In postwar Los Angeles, the close-knit A.A. community merged with the new addict groups, culminating in the establishment of the first addict-alcoholic clubhouse, the Tender Loving Care club (TLC), in 1957. A year later, the club would become the Synanon Foundation, the addicts-only therapeutic community that spearheaded a revolution in addiction treatment in the 1960s. TLC’s co-founders, Charles “Chuck” Dederich and Grey Thompson, came directly out of the city’s robust A.A. clubhouse world. Los Angeles had both formal A.A. halfway homes, like 12 Step House and Friendly House, as well as a multitude of informal “flophouses,” where hard-core A.A. members roomed and attended meetings together. Reform-minded judges looked to the halfway houses as a cost-effective solution that took the burden off police, parole officers, and the courts, which dealt with an enormous amount of public drunkenness cases. But for members like Dederich and Thompson, running an A.A. house was “God’s work,” a natural outcome of their deep commitment to the movement: “We found an alcoholic, and we cleaned him up,” then Thompson would find another one and Dederich would, too, until they had to rent two “flea bag” apartments in 1957 to house everybody.

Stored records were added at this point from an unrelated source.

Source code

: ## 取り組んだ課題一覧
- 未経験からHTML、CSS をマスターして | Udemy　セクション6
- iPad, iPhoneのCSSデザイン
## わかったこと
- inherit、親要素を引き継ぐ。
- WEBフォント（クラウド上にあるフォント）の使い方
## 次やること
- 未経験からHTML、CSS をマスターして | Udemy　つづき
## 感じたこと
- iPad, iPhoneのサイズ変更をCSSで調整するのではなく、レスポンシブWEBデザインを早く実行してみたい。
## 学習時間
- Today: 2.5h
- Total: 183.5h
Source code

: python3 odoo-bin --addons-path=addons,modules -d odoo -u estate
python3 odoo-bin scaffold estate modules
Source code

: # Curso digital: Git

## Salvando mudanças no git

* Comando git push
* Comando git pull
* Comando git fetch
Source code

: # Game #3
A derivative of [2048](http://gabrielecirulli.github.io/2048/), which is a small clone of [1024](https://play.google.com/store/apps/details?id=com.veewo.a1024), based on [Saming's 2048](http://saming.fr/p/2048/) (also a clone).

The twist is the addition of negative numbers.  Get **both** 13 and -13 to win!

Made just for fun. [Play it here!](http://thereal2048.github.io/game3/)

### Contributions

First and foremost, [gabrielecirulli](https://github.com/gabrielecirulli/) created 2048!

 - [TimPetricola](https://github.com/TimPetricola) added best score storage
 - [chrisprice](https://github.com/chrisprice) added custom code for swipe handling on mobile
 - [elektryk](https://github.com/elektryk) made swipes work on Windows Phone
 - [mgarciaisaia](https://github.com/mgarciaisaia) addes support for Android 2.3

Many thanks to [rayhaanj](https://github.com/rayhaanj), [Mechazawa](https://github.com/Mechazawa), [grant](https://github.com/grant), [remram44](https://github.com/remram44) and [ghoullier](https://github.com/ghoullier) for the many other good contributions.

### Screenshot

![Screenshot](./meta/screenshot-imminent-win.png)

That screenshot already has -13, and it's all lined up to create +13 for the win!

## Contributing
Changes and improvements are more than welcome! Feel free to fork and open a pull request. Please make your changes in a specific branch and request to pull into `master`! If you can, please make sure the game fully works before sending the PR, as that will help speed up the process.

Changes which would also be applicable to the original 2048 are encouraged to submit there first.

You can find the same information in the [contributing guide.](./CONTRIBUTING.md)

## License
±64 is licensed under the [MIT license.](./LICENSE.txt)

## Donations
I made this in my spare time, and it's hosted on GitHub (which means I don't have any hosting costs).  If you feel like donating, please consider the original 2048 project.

Grainy picture of the TLC club taken from a TV broadcast, Los Angeles, 1958
At the same time, Thompson and Dederich interacted with the emerging community of recovering addicts. By some accounts, they attended meetings of Hypes and Alcoholics, which took place nearby. Thompson had multiple “righteous dope fiend” friends, one whom a judge released into Thompson and Dederich’s care for his one-year probation. In fact, starting in the 1950s, judges across the country had started to release inebriety cases into the custody of known A.A. members, which further contributed to the commune-like nature of many A.A. chapters. After Thompson’s friend arrived at their A.A. house, more heroin users followed, until a rotating group of recovering addicts and alcoholics were sleeping on their couches, listening to records and smoking cigarettes late at night, and holding supplemental meetings in the living room. In 1957, they scrounged up the money to rent a storefront under the name of Tender Loving Care—the direct ancestor of Synanon and the model of the recovery therapeutic community that would become so popular and influential in the 1960s. And yet upon its founding, the TLC club wasn’t a novel concept at all, except in the greater mixing of addicts and alcoholics. It was a contemporary of the A.A. clubhouse world—and the Depression-era tradition of solidarity and mutual aid—that has been mostly lost to history.